AIM OF THE EXERCISE: Find the line with "final Folder destFolder)" in the entries below, then reproduce it and every line after it down to and including the line with "final Part part)", exactly.

Stored data
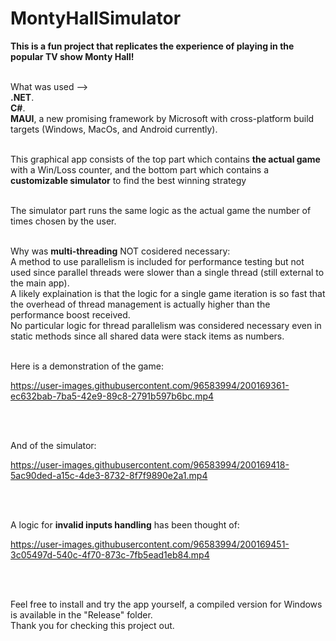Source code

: # **MontyHallSimulator**
**This is a fun project that replicates the experience of playing in the popular TV show Monty Hall!**<br><br>

What was used --><br>
**.NET**.<br>
**C#**.<br>
**MAUI**, a new promising framework by Microsoft with cross-platform build targets (Windows, MacOs, and Android currently).<br>
<br>

This graphical app consists of the top part which contains **the actual game** with a Win/Loss counter, and the bottom part which contains a **customizable simulator** to find the best winning strategy<br><br>

The simulator part runs the same logic as the actual game the number of times chosen by the user.<br><br>

Why was **multi-threading** NOT cosidered necessary:<br>
A method to use parallelism is included for performance testing but not used since parallel threads were slower than a single thread (still external to the main app).<br>
A likely explaination is that the logic for a single game iteration is so fast that the overhead of thread management is actually higher than the performance boost received.<br>
No particular logic for thread parallelism was considered necessary even in static methods since all shared data were stack items as numbers.
<br><br>

Here is a demonstration of the game:

https://user-images.githubusercontent.com/96583994/200169361-ec632bab-7ba5-42e9-89c8-2791b597b6bc.mp4

<br><br>


And of the simulator:

https://user-images.githubusercontent.com/96583994/200169418-5ac90ded-a15c-4de3-8732-8f7f9890e2a1.mp4

<br><br>


A logic for **invalid inputs handling** has been thought of:

https://user-images.githubusercontent.com/96583994/200169451-3c05497d-540c-4f70-873c-7fb5ead1eb84.mp4

<br><br>

Feel free to install and try the app yourself, a compiled version for Windows is available in the "Release" folder.<br>
Thank you for checking this project out.

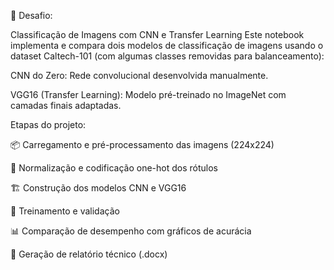 🧠 Desafio:

Classificação de Imagens com CNN e Transfer Learning
Este notebook implementa e compara dois modelos de classificação de imagens usando o dataset Caltech-101 (com algumas classes removidas para balanceamento):

CNN do Zero: Rede convolucional desenvolvida manualmente.

VGG16 (Transfer Learning): Modelo pré-treinado no ImageNet com camadas finais adaptadas.

Etapas do projeto:

📦 Carregamento e pré-processamento das imagens (224x224)

🔄 Normalização e codificação one-hot dos rótulos

🏗️ Construção dos modelos CNN e VGG16

🧪 Treinamento e validação

📊 Comparação de desempenho com gráficos de acurácia

📄 Geração de relatório técnico (.docx)
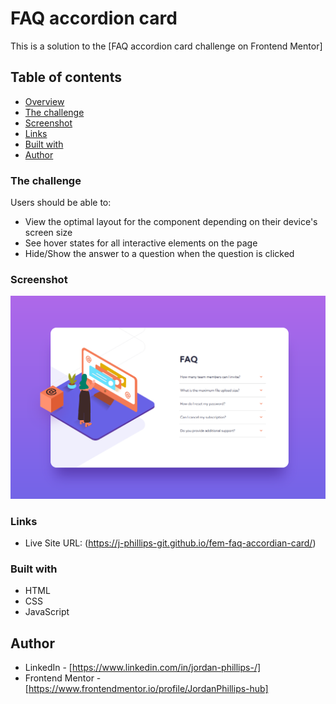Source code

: # FAQ accordion card

This is a solution to the [FAQ accordion card challenge on Frontend Mentor]

## Table of contents

- [Overview](#overview)
- [The challenge](#the-challenge)
- [Screenshot](#screenshot)
- [Links](#links)
- [Built with](#built-with)
- [Author](#author)

### The challenge

Users should be able to:

- View the optimal layout for the component depending on their device's screen size
- See hover states for all interactive elements on the page
- Hide/Show the answer to a question when the question is clicked

### Screenshot

![](./images/screenshot.png)

### Links

- Live Site URL: (https://j-phillips-git.github.io/fem-faq-accordian-card/)

### Built with

- HTML
- CSS
- JavaScript

## Author

- LinkedIn - [https://www.linkedin.com/in/jordan-phillips-/]
- Frontend Mentor - [https://www.frontendmentor.io/profile/JordanPhillips-hub]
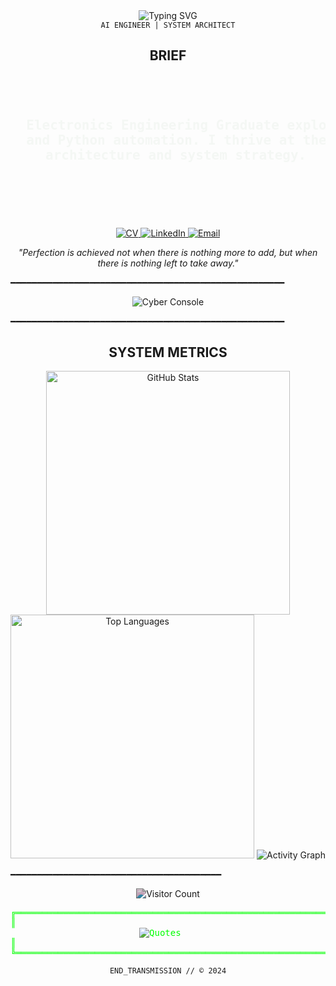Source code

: <div align="center">
  <img src="https://readme-typing-svg.demolab.com?font=Courier+Prime&size=28&duration=2800&pause=2000&color=777777&center=true&vCenter=true&width=940&lines=SYSTEM.INITIALIZE()+//+AHMED+ALI" alt="Typing SVG" />
</div>
<div align="center">
  <code>AI ENGINEER | SYSTEM ARCHITECT</code>
</div>

<div align="center">
  <h2>BRIEF</h2>
</div>

<div align="center">
  <pre style="color:rgb(244, 247, 244);">
  <h2>
  Electronics Engineering Graduate exploring Deep Learning, Cybersecurity,
  and Python automation. I thrive at the intersection of AI 
  architecture and system strategy.
  </h2>
<!--   <div style="display: flex; justify-content: center; gap: 10px; align-items: center;">
    <a href="https://drive.google.com/your-cv-link" target="_blank">
      <img src="https://img.shields.io/badge/CV-FF0000?style=for-the-badge&logo=adobe-acrobat-reader&logoColor=white" alt="CV" />
    </a>
    <a href="https://www.linkedin.com/in/ahmedaliin/" target="_blank">
      <img src="https://img.shields.io/badge/LinkedIn-0A66C2?style=for-the-badge&logo=linkedin&logoColor=white" alt="LinkedIn" />
    </a>
    <a href="mailto:ali.a@aucegypt.edu">
      <img src="https://img.shields.io/badge/Gmail-EA4335?style=for-the-badge&logo=gmail&logoColor=white" alt="Email" />
    </a>
  </div> -->
  </pre>
  <a href="https://drive.google.com/your-cv-link" target="_blank">
    <img src="https://img.shields.io/badge/CV-FF0000?style=for-the-badge&logo=adobe-acrobat-reader&logoColor=white" alt="CV" />
  </a>
  <a href="https://www.linkedin.com/in/ahmedaliin/" target="_blank">
    <img src="https://img.shields.io/badge/LinkedIn-0A66C2?style=for-the-badge&logo=linkedin&logoColor=white" alt="LinkedIn" />
  </a>
  <a href="mailto:ali.a@aucegypt.edu">
    <img src="https://img.shields.io/badge/Gmail-EA4335?style=for-the-badge&logo=gmail&logoColor=white" alt="Email" />
  </a>
</div>

<p align="center">
  <i>"Perfection is achieved not when there is nothing more to add, but when there is nothing left to take away."</i>
</p>

━━━━━━━━━━━━━━━━━━━━━━━━━━━━━━━━━━━━━━━━━━━━━━━━━━━━

<div align="center">
  <img src="Assets/Animation.gif" alt="Cyber Console" />
</div>


━━━━━━━━━━━━━━━━━━━━━━━━━━━━━━━━━━━━━━━━━━━━━━━━━━━━




<h2 align="center">SYSTEM METRICS</h2>

<div align="center">
<!--   <img width="390" src="[![GitHub Streak](https://streak-stats.demolab.com/?user=andykofman)](https://git.io/streak-stats)" alt="GitHub Streak" />
 -->
  <img width="390" src="https://github-readme-stats.vercel.app/api?username=andykofman&theme=dark&border_radius=0&hide_border=true&rank_icon=github&title_color=00ff00&text_color=00ff00&icon_color=00ff00" alt="GitHub Stats" />
  
  <img width="390" src="https://github-readme-stats.vercel.app/api/top-langs/?username=andykofman&layout=compact&theme=dark&border_radius=0&hide_border=true&title_color=00ff00&text_color=00ff00&icon_color=00ff00" alt="Top Languages" />

  <img src="https://github-readme-activity-graph.vercel.app/graph?username=andykofman&theme=github-dark&hide_border=true&bg_color=000000&line=00ff00&point=00ff00&color=00ff00&title_color=00ff00&area=true" alt="Activity Graph" />
</div>

━━━━━━━━━━━━━━━━━━━━━━━━━━━━━━━━━━━━━━━━

<div align="center">
  <img src="https://profile-counter.glitch.me/andykofman/count.svg" alt="Visitor Count" style="filter: hue-rotate(90deg) brightness(0.8);" />
</div>





<div align="center">
<pre style="color: #00ff00;">
╔══════════════════════════════════════════════════════════════════╗
║                                                                  ║
             <img src="https://readme-typing-svg.demolab.com?font=Fira+Code&size=15&duration=3000&pause=1000&color=00FF00&center=true&vCenter=true&width=350&lines=I+transform+with+pressure;I'm+hands+on+with+effort" alt="Quotes"/>                
║                                                                  ║
╚══════════════════════════════════════════════════════════════════╝
</pre>
</div>

<div align="center">
  <code>END_TRANSMISSION // © 2024</code>
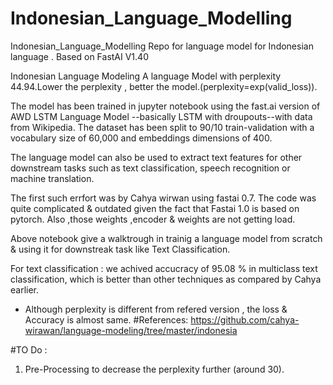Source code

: # Indonesian_Language_Modelling
Indonesian_Language_Modelling Repo for  language model for  Indonesian language . Based on FastAI V1.40

Indonesian Language Modeling
A language Model with perplexity 44.94.Lower the perplexity , better the model.(perplexity=exp(valid_loss)).

The model has been trained in jupyter notebook using the fast.ai version of AWD LSTM Language Model --basically LSTM with droupouts--with data from Wikipedia. The dataset has been split to 90/10 train-validation with a vocabulary size of 60,000 and embeddings dimensions of 400.

The language model can also be used to extract text features for other downstream tasks such as text classification, speech recognition or machine translation.


The first such errfort was by Cahya wirwan using fastai 0.7. The code was quite complicated & outdated given the fact that Fastai 1.0 is based on pytorch. Also ,those weights ,encoder & weights are not getting load.

Above notebook give a walktrough in  trainig  a language model from scratch & using it for downstreak task like Text Classification.

For text classification : we achived accucracy of 95.08 % in multiclass text classification, which is better than other techniques as compared by Cahya earlier.

* Although perplexity is different from refered version , the loss & Accuracy is almost same.
#References:
https://github.com/cahya-wirawan/language-modeling/tree/master/indonesia

#TO Do :
1. Pre-Processing to decrease the perplexity further (around 30).
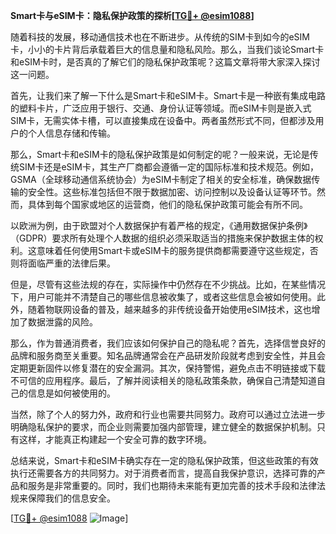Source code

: **Smart卡与eSIM卡：隐私保护政策的探析[[TG💪+ @esim1088](https://t.me/s/esim1088)]**

随着科技的发展，移动通信技术也在不断进步。从传统的SIM卡到如今的eSIM卡，小小的卡片背后承载着巨大的信息量和隐私风险。那么，当我们谈论Smart卡和eSIM卡时，是否真的了解它们的隐私保护政策呢？这篇文章将带大家深入探讨这一问题。

首先，让我们来了解一下什么是Smart卡和eSIM卡。Smart卡是一种嵌有集成电路的塑料卡片，广泛应用于银行、交通、身份认证等领域。而eSIM卡则是嵌入式SIM卡，无需实体卡槽，可以直接集成在设备中。两者虽然形式不同，但都涉及用户的个人信息存储和传输。

那么，Smart卡和eSIM卡的隐私保护政策是如何制定的呢？一般来说，无论是传统SIM卡还是eSIM卡，其生产厂商都会遵循一定的国际标准和技术规范。例如，GSMA（全球移动通信系统协会）为eSIM卡制定了相关的安全标准，确保数据传输的安全性。这些标准包括但不限于数据加密、访问控制以及设备认证等环节。然而，具体到每个国家或地区的运营商，他们的隐私保护政策可能会有所不同。

以欧洲为例，由于欧盟对个人数据保护有着严格的规定，《通用数据保护条例》（GDPR）要求所有处理个人数据的组织必须采取适当的措施来保护数据主体的权利。这意味着任何使用Smart卡或eSIM卡的服务提供商都需要遵守这些规定，否则将面临严重的法律后果。

但是，尽管有这些法规的存在，实际操作中仍然存在不少挑战。比如，在某些情况下，用户可能并不清楚自己的哪些信息被收集了，或者这些信息会被如何使用。此外，随着物联网设备的普及，越来越多的非传统设备开始使用eSIM技术，这也增加了数据泄露的风险。

那么，作为普通消费者，我们应该如何保护自己的隐私呢？首先，选择信誉良好的品牌和服务商至关重要。知名品牌通常会在产品研发阶段就考虑到安全性，并且会定期更新固件以修复潜在的安全漏洞。其次，保持警惕，避免点击不明链接或下载不可信的应用程序。最后，了解并阅读相关的隐私政策条款，确保自己清楚知道自己的信息是如何被使用的。

当然，除了个人的努力外，政府和行业也需要共同努力。政府可以通过立法进一步明确隐私保护的要求，而企业则需要加强内部管理，建立健全的数据保护机制。只有这样，才能真正构建起一个安全可靠的数字环境。

总结来说，Smart卡和eSIM卡确实存在一定的隐私保护政策，但这些政策的有效执行还需要各方的共同努力。对于消费者而言，提高自我保护意识，选择可靠的产品和服务是非常重要的。同时，我们也期待未来能有更加完善的技术手段和法律法规来保障我们的信息安全。

[[TG💪+ @esim1088](https://t.me/s/esim1088) ![Image](https://i.postimg.cc/4NQfJmqS/Snipaste-2025-05-13-00-14-12.png)]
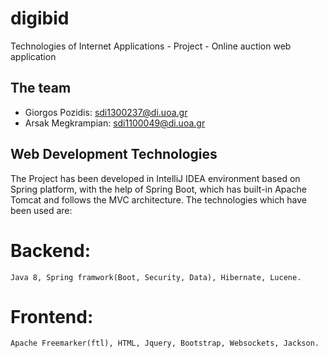 # digibid
Technologies of Internet Applications - Project - Online auction web application

## The team

- Giorgos Pozidis:   sdi1300237@di.uoa.gr
- Arsak Megkrampian: sdi1100049@di.uoa.gr

## Web Development Technologies

The Project has been developed in IntelliJ IDEA environment based on Spring platform, with the help of Spring Boot, which has built-in Apache Tomcat and follows the MVC architecture. The technologies which have been used are:

# Βackend:
    Java 8, Spring framwork(Boot, Security, Data), Hibernate, Lucene.
# Frontend: 
    Apache Freemarker(ftl), HTML, Jquery, Bootstrap, Websockets, Jackson.

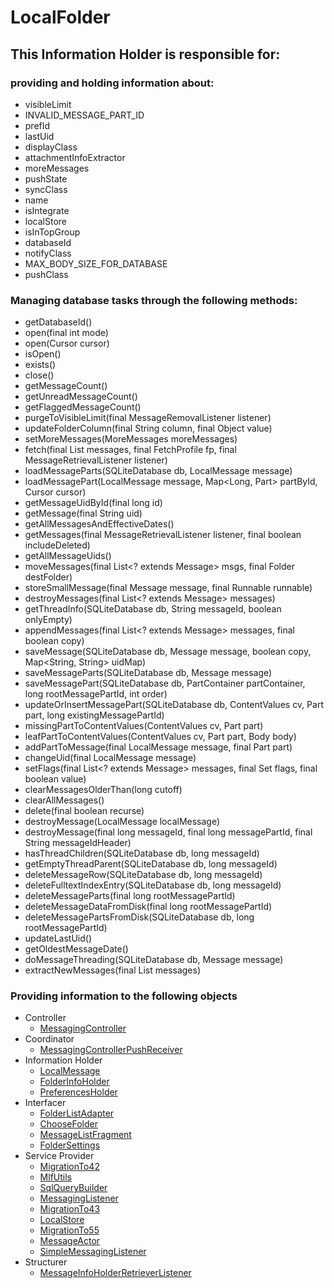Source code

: # LocalFolder
## This Information Holder is responsible for:
### providing and holding information about: 
* visibleLimit
* INVALID_MESSAGE_PART_ID
* prefId
* lastUid
* displayClass
* attachmentInfoExtractor
* moreMessages
* pushState
* syncClass
* name
* isIntegrate
* localStore
* isInTopGroup
* databaseId
* notifyClass
* MAX_BODY_SIZE_FOR_DATABASE
* pushClass
### Managing database tasks through the following methods:
* getDatabaseId()
* open(final int mode)
* open(Cursor cursor)
* isOpen()
* exists()
* close()
* getMessageCount()
* getUnreadMessageCount()
* getFlaggedMessageCount()
* purgeToVisibleLimit(final MessageRemovalListener listener)
* updateFolderColumn(final String column, final Object value)
* setMoreMessages(MoreMessages moreMessages)
* fetch(final List<LocalMessage> messages, final FetchProfile fp, final MessageRetrievalListener<LocalMessage> listener)
* loadMessageParts(SQLiteDatabase db, LocalMessage message)
* loadMessagePart(LocalMessage message, Map<Long, Part> partById, Cursor cursor)
* getMessageUidById(final long id)
* getMessage(final String uid)
* getAllMessagesAndEffectiveDates()
* getMessages(final MessageRetrievalListener<LocalMessage> listener, final boolean includeDeleted)
* getAllMessageUids()
* moveMessages(final List<? extends Message> msgs, final Folder destFolder)
* storeSmallMessage(final Message message, final Runnable runnable)
* destroyMessages(final List<? extends Message> messages)
* getThreadInfo(SQLiteDatabase db, String messageId, boolean onlyEmpty)
* appendMessages(final List<? extends Message> messages, final boolean copy)
* saveMessage(SQLiteDatabase db, Message message, boolean copy, Map<String, String> uidMap)
* saveMessageParts(SQLiteDatabase db, Message message)
* saveMessagePart(SQLiteDatabase db, PartContainer partContainer, long rootMessagePartId, int order)
* updateOrInsertMessagePart(SQLiteDatabase db, ContentValues cv, Part part, long existingMessagePartId)
* missingPartToContentValues(ContentValues cv, Part part)
* leafPartToContentValues(ContentValues cv, Part part, Body body)
* addPartToMessage(final LocalMessage message, final Part part)
* changeUid(final LocalMessage message)
* setFlags(final List<? extends Message> messages, final Set<Flag> flags, final boolean value)
* clearMessagesOlderThan(long cutoff)
* clearAllMessages()
* delete(final boolean recurse)
* destroyMessage(LocalMessage localMessage)
* destroyMessage(final long messageId, final long messagePartId, final String messageIdHeader)
* hasThreadChildren(SQLiteDatabase db, long messageId)
* getEmptyThreadParent(SQLiteDatabase db, long messageId)
* deleteMessageRow(SQLiteDatabase db, long messageId)
* deleteFulltextIndexEntry(SQLiteDatabase db, long messageId)
* deleteMessageParts(final long rootMessagePartId)
* deleteMessageDataFromDisk(final long rootMessagePartId)
* deleteMessagePartsFromDisk(SQLiteDatabase db, long rootMessagePartId)
* updateLastUid()
* getOldestMessageDate()
* doMessageThreading(SQLiteDatabase db, Message message)
* extractNewMessages(final List<Message> messages)
### Providing information to the following objects 
* Controller
	* [MessagingController](../Controllers/MessagingController.md) 
* Coordinator
	* [MessagingControllerPushReceiver](../Coordinators/MessagingControllerPushReceiver.md) 
* Information Holder
	* [LocalMessage](../InformationHolders/LocalMessage.md) 
	* [FolderInfoHolder](../InformationHolders/FolderInfoHolder.md) 
	* [PreferencesHolder](../InformationHolders/PreferencesHolder.md) 
* Interfacer
	* [FolderListAdapter](../Interfacers/FolderListAdapter.md) 
	* [ChooseFolder](../Interfacers/ChooseFolder.md) 
	* [MessageListFragment](../Interfacers/MessageListFragment.md) 
	* [FolderSettings](../Interfacers/FolderSettings.md) 
* Service Provider
	* [MigrationTo42](../ServiceProviders/MigrationTo42.md) 
	* [MlfUtils](../ServiceProviders/MlfUtils.md) 
	* [SqlQueryBuilder](../ServiceProviders/SqlQueryBuilder.md) 
	* [MessagingListener](../ServiceProviders/MessagingListener.md) 
	* [MigrationTo43](../ServiceProviders/MigrationTo43.md) 
	* [LocalStore](../ServiceProviders/LocalStore.md) 
	* [MigrationTo55](../ServiceProviders/MigrationTo55.md) 
	* [MessageActor](../ServiceProviders/MessageActor.md) 
	* [SimpleMessagingListener](../ServiceProviders/SimpleMessagingListener.md) 
* Structurer
	* [MessageInfoHolderRetrieverListener](../Structurers/MessageInfoHolderRetrieverListener.md) 
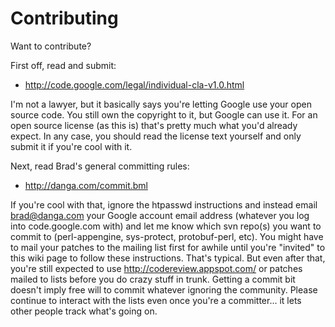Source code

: # Contributing #

Want to contribute?

First off, read and submit:

  * http://code.google.com/legal/individual-cla-v1.0.html

I'm not a lawyer, but it basically says you're letting Google use your open source code.  You still own the copyright to it, but Google can use it.  For an open source license (as this is) that's pretty much what you'd already expect.  In any case, you should read the license text yourself and only submit it if you're cool with it.

Next, read Brad's general committing rules:

  * http://danga.com/commit.bml

If you're cool with that, ignore the htpasswd instructions and instead email brad@danga.com  your Google account email address (whatever you log into code.google.com with) and let me know which svn repo(s) you want to commit to (perl-appengine, sys-protect, protobuf-perl, etc).  You might have to mail your patches to the mailing list first for awhile until you're "invited" to this wiki page to follow these instructions.  That's typical.  But even after that, you're still expected to use http://codereview.appspot.com/ or patches mailed to lists before you do crazy stuff in trunk.  Getting a commit bit doesn't imply free will to commit whatever ignoring the community.  Please continue to interact with the lists even once you're a committer... it lets other people track what's going on.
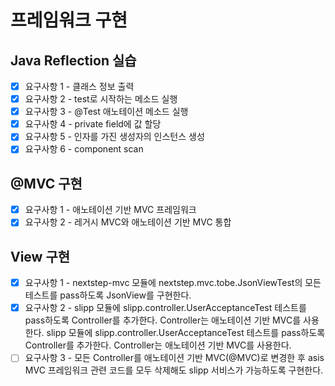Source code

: # 프레임워크 구현

## Java Reflection 실습

- [x] 요구사항 1 - 클래스 정보 출력
- [x] 요구사항 2 - test로 시작하는 메소드 실행
- [x] 요구사항 3 - @Test 애노테이션 메소드 실행
- [x] 요구사항 4 - private field에 값 할당
- [x] 요구사항 5 - 인자를 가진 생성자의 인스턴스 생성
- [x] 요구사항 6 - component scan

## @MVC 구현

- [x] 요구사항 1 - 애노테이션 기반 MVC 프레임워크
- [x] 요구사항 2 - 레거시 MVC와 애노테이션 기반 MVC 통합

## View 구현

- [x] 요구사항 1 - nextstep-mvc 모듈에 nextstep.mvc.tobe.JsonViewTest의 모든 테스트를 pass하도록 JsonView를 구현한다.
- [x] 요구사항 2 - slipp 모듈에 slipp.controller.UserAcceptanceTest 테스트를 pass하도록 Controller를 추가한다. Controller는 애노테이션 기반 MVC를 사용한다. slipp 모듈에 slipp.controller.UserAcceptanceTest 테스트를 pass하도록 Controller를 추가한다. Controller는 애노테이션 기반 MVC를 사용한다.
- [ ] 요구사항 3 - 모든 Controller를 애노테이션 기반 MVC(@MVC)로 변경한 후 asis MVC 프레임워크 관련 코드를 모두 삭제해도 slipp 서비스가 가능하도록 구현한다.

EXERCISE SOLUTION:
* moveMessages(final List<? extends Message> msgs, final Folder destFolder)
* storeSmallMessage(final Message message, final Runnable runnable)
* destroyMessages(final List<? extends Message> messages)
* getThreadInfo(SQLiteDatabase db, String messageId, boolean onlyEmpty)
* appendMessages(final List<? extends Message> messages, final boolean copy)
* saveMessage(SQLiteDatabase db, Message message, boolean copy, Map<String, String> uidMap)
* saveMessageParts(SQLiteDatabase db, Message message)
* saveMessagePart(SQLiteDatabase db, PartContainer partContainer, long rootMessagePartId, int order)
* updateOrInsertMessagePart(SQLiteDatabase db, ContentValues cv, Part part, long existingMessagePartId)
* missingPartToContentValues(ContentValues cv, Part part)
* leafPartToContentValues(ContentValues cv, Part part, Body body)
* addPartToMessage(final LocalMessage message, final Part part)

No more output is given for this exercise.